5. Multi-Function Steering Wheel

After the introduction of paddle-shift levers, F1 concentrated on providing all vehicle controls as close to the driver's fingers as possible, which resulted in function dials and buttons being placed on the steering wheel, and thus, the multi-functional steering wheel was born. Most cars today come with basic controls on the steering wheel for the radio, infotainment system and even the A/C. Another adoption was the F1 steering wheel instrumentation. Those ultra-bright 'change up' gear lights can be found in many of today’s supercars.

Multi-function steering wheel

6. Brakes

The first F1 brake innovation was the transition from drum brakes to disc brakes. Effective deceleration is critical in F1; disc brakes provide better stopping power and are easier to keep cool. F1 cars today use ventilated ceramic discs for both weight reduction and heat dissipation. Today, most cars use disc brakes with almost all higher-end sports cars coming standard with ventilated discs and optional ceramic discs.

7. Suspension

You might not give much thought for your car's suspension, but it’s one area where F1 technology has translated almost directly to production cars. In Formula One, maintaining stability at high speed is crucial, which is why F1 developed the multi-link suspension.

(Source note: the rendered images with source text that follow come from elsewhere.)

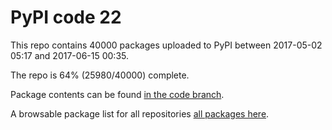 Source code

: # PyPI code 22

This repo contains 40000 packages uploaded to PyPI between 
2017-05-02 05:17 and 2017-06-15 00:35.

The repo is 64% (25980/40000) complete.

Package contents can be found [in the code branch](https://github.com/pypi-data/pypi-mirror-22/tree/code/packages).

A browsable package list for all repositories [all packages here](https://pypi-data.github.io/website/repositories/pypi-mirror-22).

Multi-link suspension employs independent suspensions for each wheel; this provides stability and road comfort, which is why automakers have adopted such technology in their cars today.

8. Carbon Fiber

One of the reasons F1 cars are able to post such blistering track times is because of weight reduction technology. Thirty years after McLaren unveiled their first carbon fiber F1 car, automakers were quick to start using the material. Carbon fiber radically increases fuel economy and speed, which is why most supercar automakers have been employing carbon fiber monocoque chassis’. The only problem with carbon fiber is that it's extremely expensive, which is why it is rarely used on most road cars.

Carbon Fiber chassis

9. ECU

The Electronic Control Unit (ECU) was part of F1 long before going mainstream. Today, the first thing your service center does when you go in for a service is plug the diagnostic computer into the car's ECU. The ECU is like the brain of the car, controlling air-fuel mixture, ignition timing, and engine performance. Before ECUs, everything was mechanically set and dynamically controlled by mechanical means, but with F1’s complicated vehicle performance requirements, ECUs were developed and have now become the norm in everyday cars.

Conclusion

The integral features of Formula One such as speed, safety, data communications, and fuel efficiency are more relevant to road cars today than ever before. F1 is continuously innovating and developing tech and will continue to pass on their DNA to the cars we drive today and in the future. Paddle shift gear-changing, braking systems, hybrid engines, lightweight carbon fiber materials have all helped "improve the breed" of today’s commercial vehicles.

F1 innovations, however, have not been limited to the automotive industry. For example, the Mercedes team shares their insight on aerodynamics and computational fluid dynamics with the US space agency NASA as well as aerospace company, BAE systems. The Lotus team has a similar relationship with aircraft manufacturer Boeing. Also, McLaren's expertise in data analysis, simulation and sensor technology has been shared with oil and gas firms, air traffic control and even the healthcare industry.